親鸞が生きた時代はいわば日本のルネサンス--『親鸞 激動篇』を書いた五木寛之氏(作家)に聞く
──そうだったから、宗教家が輩出したのですか。
地獄という観念が人々の間に浸透していった。10世紀には、源信が『往生要集』で目に見えるように地獄の恐ろしさを描き、辻芸人や講釈師が絵巻物を作って、街頭で血の池地獄、針山地獄を説明する。寺では壁に掛けた巨大地獄図を絵解きしつつ聞かせる。よい行いをしなければ地獄に行くぞ、と。
普通の人たちは戒律を守ることも善行をすることもできなかった。生きて地獄のような暮らしを繰り返しつつ、死んだらまた地獄。そういう絶望感の中で、時代は混乱していた。その時代に法然や親鸞は、戒律を守れなくても殺生をしても、地獄へ行かなくて済むと言い出したから、大スキャンダルになった。下々の者といわれていた底辺の人々に対して、仏の道──まだ仏教という言葉はない、これは明治から──を信ずれば地獄に行かなくて済むと言い出した。
──ストーリーのどこまでが歴史的事実なのですか。
親鸞は日本で名を知られた人々の中で、最も自分のことを書いていない一人。書いていないから何もわからない。「親鸞非実在説」もあったほどで、妻の恵信の手紙が発見されて、実在が確定したのが大正期だ。だから、書きづらい人物であるが、小説家としては自由に想像力を働かせることができる対象ともいえる。

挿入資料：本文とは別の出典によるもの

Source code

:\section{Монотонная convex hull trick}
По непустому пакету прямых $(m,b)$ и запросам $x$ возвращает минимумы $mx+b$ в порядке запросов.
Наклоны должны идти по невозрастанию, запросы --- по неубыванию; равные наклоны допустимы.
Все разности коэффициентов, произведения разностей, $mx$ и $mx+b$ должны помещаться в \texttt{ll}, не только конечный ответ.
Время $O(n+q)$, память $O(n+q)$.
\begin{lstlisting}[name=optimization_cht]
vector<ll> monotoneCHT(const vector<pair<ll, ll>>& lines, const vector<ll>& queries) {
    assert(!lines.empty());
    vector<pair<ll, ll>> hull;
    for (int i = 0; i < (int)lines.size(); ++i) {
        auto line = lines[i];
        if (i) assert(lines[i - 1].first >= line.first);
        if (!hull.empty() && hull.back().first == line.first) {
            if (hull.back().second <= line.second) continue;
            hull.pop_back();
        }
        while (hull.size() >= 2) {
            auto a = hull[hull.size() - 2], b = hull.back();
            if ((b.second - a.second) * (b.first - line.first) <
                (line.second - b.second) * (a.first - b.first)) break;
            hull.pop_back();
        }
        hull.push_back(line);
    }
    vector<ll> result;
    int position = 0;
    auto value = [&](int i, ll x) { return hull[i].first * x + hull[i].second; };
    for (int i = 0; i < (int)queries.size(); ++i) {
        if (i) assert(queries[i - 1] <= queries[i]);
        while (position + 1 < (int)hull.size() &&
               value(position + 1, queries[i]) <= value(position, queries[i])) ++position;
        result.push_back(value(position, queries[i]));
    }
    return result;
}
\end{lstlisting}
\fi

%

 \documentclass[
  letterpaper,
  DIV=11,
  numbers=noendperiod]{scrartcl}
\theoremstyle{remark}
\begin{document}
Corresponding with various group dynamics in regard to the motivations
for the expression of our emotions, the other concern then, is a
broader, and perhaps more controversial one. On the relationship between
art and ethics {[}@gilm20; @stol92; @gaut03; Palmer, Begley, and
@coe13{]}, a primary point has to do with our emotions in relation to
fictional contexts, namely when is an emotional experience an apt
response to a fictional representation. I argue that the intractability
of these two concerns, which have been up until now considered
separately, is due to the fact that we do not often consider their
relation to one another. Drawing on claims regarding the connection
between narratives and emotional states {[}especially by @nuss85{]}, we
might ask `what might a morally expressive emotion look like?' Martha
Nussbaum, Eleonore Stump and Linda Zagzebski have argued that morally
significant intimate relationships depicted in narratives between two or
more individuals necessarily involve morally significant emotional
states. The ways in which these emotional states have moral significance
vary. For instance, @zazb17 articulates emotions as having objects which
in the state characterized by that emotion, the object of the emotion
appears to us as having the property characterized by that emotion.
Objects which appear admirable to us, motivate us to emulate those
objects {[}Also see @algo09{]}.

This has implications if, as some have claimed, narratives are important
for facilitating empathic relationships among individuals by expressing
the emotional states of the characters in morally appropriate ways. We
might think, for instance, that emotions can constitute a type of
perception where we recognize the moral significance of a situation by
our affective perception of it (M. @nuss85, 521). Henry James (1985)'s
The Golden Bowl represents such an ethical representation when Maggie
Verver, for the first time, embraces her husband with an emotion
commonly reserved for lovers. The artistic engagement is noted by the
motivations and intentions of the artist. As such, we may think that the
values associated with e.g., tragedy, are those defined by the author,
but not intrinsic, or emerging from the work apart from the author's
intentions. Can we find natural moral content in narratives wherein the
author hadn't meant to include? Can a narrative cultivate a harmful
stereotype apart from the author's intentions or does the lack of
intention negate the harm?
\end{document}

前作の『親鸞』以来、当時のことを徹底的に調べ、事実を基にした。たとえば、日本には奴隷制度はないというのが定説だったが、調べると、奴婢(ぬひ)というのがいる。男の奴隷が「奴」で女が「婢」。奴婢の体に烙印を押したり、片目を傷つけたり、さらには手足の片方を折って逃亡できないようにして、牛馬のようにこき使う。そして売買する。市が立ち、財産として相続もできる。これは当時の常識だったが、日本ではこの歴史を学校で教えない。